EOOS has developed a prototype for a "zero-emissions utility vehicle", or ZUV, which can be 3D-printed locally rather than having to be shipped around the world.
Created by EOOS NEXT, the social design arm of Austrian studio EOOS, the vehicle was commissioned for MAK's Climate Care exhibition as part of the Vienna Biennale for Change. The tricycle is made from 70 kilograms of plastic packaging waste sourced from supermarkets.
"We wanted to design around local, affordable production," EOOS founder Harald Gründl told Dezeen.
"Because of the high labour costs in Europe, almost every bike frame is produced in Asia. But we want a local ZUV production facility in every city around the world."
Created in collaboration with additive manufacturing company The New Raw, the ZUV is powered via a rear-wheel hub motor without the need for pedals or a bike chain.
To produce the simplified design, Gründl envisioned a local economic cycle, which would allow users to 3D-print the polypropylene chassis at a fab lab with large-scale robot printing.
From here, they could go to any bike workshop to bolt on a motor at its predefined position alongside the handlebars, brakes and three wheels.
This would allow individual components to be repaired and replaced close to home to extend the vehicle's lifespan. And ultimately, the chassis could be shredded and re-printed to form another ZUV.
"What we envision is a circular economy of mobility," Gründ explained.
"Service schemes with a designed 'take back' will be the future. And it's way easier to close the loop if you do it locally rather than sending around ships full of waste as we do today, which is stupid."
Even the 3D printing process itself was designed to minimise waste, as The New Raw uses custom machinery built from a disused industrial robot.
This is capable of printing diagonal layers rather than vertical or horizontal ones, which means that no additional falsework is needed to support the structure while it is being printed.
Despite its compact design, which weighs in at only 100 kilograms, the ZUV can carry two adults on its bench seat alongside two children or an equivalent amount of cargo in the transport box at the front.
The hope is that it could help to fulfil some of the heavy-load, short-distance journeys, for which we traditionally default to a car.
"A car has maybe 800 kilogrammes of battery while a bicycle has eight and it does the job for many of the journeys that we want to make in a city," Gründ said.

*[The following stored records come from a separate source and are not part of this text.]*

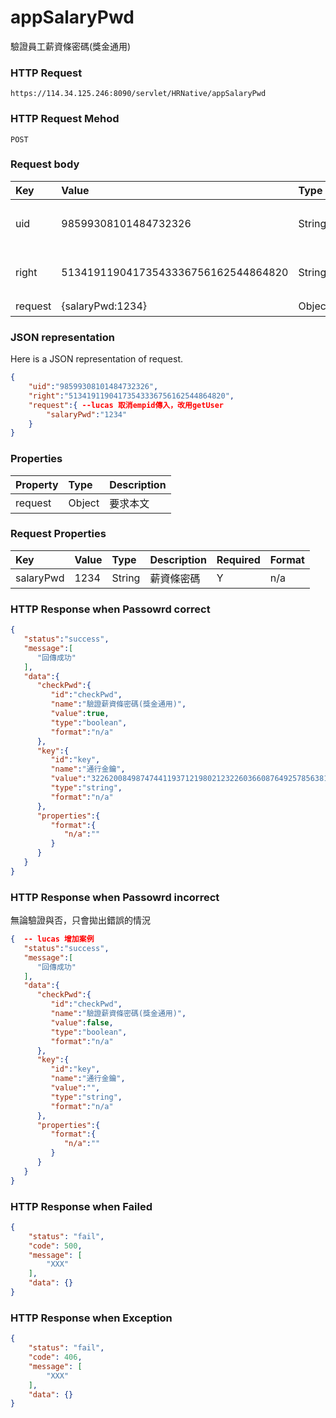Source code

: # appSalaryPwd 
驗證員工薪資條密碼(獎金通用)

### HTTP Request
```
https://114.34.125.246:8090/servlet/HRNative/appSalaryPwd
```

### HTTP Request Mehod
```
POST
```

### Request body
| Key | Value | Type | Description |
|:----------|:-------------|:-----|:------------|
| uid | 98599308101484732326 | String | 需透過appLogin取得
| right | 51341911904173543336756162544864820 | String | 需透過appLogin取得 |
| request | {salaryPwd:1234} | Object | 查詢條件


### JSON representation
Here is a JSON representation of request.
```json
{
    "uid":"98599308101484732326",
    "right":"51341911904173543336756162544864820",
    "request":{ --lucas 取消empid傳入，改用getUser
        "salaryPwd":"1234"
    }
}
```

### Properties
| Property | Type | Description |
|:---------|:-----|:------------|
| request | Object | 要求本文 |

### Request Properties
| Key | Value | Type | Description | Required | Format |
|:----------|:-------------|:-----|:------------|:------------|:------------|
| salaryPwd  | 1234 | String | 薪資條密碼 | Y | n/a |

### HTTP Response when Passowrd correct
```json
{
   "status":"success",
   "message":[
      "回傳成功"
   ],
   "data":{
      "checkPwd":{
         "id":"checkPwd",
         "name":"驗證薪資條密碼(獎金通用)",
         "value":true,
         "type":"boolean",
         "format":"n/a"
      },
      "key":{
         "id":"key",
         "name":"通行金鑰",
         "value":"32262008498747441193712198021232260366087649257856381618231",
         "type":"string",
         "format":"n/a"
      },
      "properties":{
         "format":{
            "n/a":""
         }
      }
   }
}
```

### HTTP Response when Passowrd incorrect
無論驗證與否，只會拋出錯誤的情況
```json 
{  -- lucas 增加案例
   "status":"success",
   "message":[
      "回傳成功"
   ],
   "data":{
      "checkPwd":{
         "id":"checkPwd",
         "name":"驗證薪資條密碼(獎金通用)",
         "value":false,
         "type":"boolean",
         "format":"n/a"
      },
      "key":{
         "id":"key",
         "name":"通行金鑰",
         "value":"",
         "type":"string",
         "format":"n/a"
      },
      "properties":{
         "format":{
            "n/a":""
         }
      }
   }
}
```

### HTTP Response when Failed
```json
{
    "status": "fail",
    "code": 500,
    "message": [
        "XXX"
    ],
    "data": {}
}
```

### HTTP Response when Exception
```json
{
    "status": "fail",
    "code": 406,
    "message": [
        "XXX"
    ],
    "data": {}
}
```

"A lightweight vehicle has the benefit of having less effort in the production but it also uses less energy to transport people," he added. "The more sustainable you want to make a mobility system, the less weight it should have."
Whether the final electric vehicle will truly be "zero emissions" in use is dependant on the energy mix in the city where it is being charged and how much of it comes from renewable sources.

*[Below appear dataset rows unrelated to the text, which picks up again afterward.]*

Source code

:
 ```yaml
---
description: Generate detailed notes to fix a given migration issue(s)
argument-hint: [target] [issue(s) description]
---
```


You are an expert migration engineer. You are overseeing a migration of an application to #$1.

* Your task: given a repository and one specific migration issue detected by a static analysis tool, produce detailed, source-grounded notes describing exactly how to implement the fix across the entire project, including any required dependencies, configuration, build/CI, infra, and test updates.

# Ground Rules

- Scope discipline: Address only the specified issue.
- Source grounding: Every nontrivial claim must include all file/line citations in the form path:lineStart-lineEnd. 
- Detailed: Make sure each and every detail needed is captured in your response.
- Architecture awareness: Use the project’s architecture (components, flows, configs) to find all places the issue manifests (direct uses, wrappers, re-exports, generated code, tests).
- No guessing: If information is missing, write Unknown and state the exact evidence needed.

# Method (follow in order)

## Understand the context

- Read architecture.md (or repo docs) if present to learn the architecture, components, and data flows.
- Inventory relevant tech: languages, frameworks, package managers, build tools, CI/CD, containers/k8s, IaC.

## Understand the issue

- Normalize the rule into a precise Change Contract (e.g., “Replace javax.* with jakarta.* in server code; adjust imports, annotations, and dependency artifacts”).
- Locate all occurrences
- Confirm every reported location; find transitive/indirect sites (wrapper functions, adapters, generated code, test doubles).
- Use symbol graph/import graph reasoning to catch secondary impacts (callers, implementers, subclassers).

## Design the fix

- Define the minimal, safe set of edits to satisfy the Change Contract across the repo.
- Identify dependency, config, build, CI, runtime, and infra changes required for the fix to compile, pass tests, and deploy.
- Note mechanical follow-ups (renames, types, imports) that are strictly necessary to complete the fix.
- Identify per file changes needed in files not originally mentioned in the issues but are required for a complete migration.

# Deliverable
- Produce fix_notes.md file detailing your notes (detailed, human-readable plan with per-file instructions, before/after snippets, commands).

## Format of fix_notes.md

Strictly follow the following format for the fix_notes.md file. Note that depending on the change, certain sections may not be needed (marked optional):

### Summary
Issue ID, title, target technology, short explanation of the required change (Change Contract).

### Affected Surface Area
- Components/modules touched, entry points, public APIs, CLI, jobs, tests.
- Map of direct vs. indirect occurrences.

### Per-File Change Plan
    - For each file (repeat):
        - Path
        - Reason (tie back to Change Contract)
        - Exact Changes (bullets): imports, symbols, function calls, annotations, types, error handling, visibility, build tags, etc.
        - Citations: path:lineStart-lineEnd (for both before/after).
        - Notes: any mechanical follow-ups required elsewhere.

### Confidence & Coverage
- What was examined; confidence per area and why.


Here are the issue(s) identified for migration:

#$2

By making use of local fabrication and waste materials, Gründ also hopes the project goes some way towards lowering the emission associated with producing the EV in the first place.
"The reuse of post-consumer plastics is a big step towards net-zero carbon emissions," Gründ said. "Every new vehicle will be, in a way, carbon neutral as long as the 3D printer is operated with energy coming from renewables."
This does not consider the emissions associated with producing the supermarket packaging in the first place, which could only be avoided if the industry moved away from single-use plastics.
But Gründ argues that recycling does eliminate end-of-life emissions when the plastic is incinerated.
"When supermarket plastic in Vienna goes to recycling, they're just burning it," he said. "And this creates another three tonnes of CO2 emissions, which we could avoid."
Another brand on a mission to cut the emissions associated with EV production is Swedish carmaker Polestar, which is aiming to produce a climate-neutral car by 2030.
Reusing materials from scrapped cars will play a key part in achieving this goal, the company's head of sustainability Fredrika Klarén told Dezeen as part of an in-depth interview for our carbon revolution series.
"If you look at a car, you have a very high recyclability but somehow we are not completing the loop," she said. "We don't have a large recycled content today in cars so that would be a challenge going forward."
Photography is by Studio Theresa Bentz.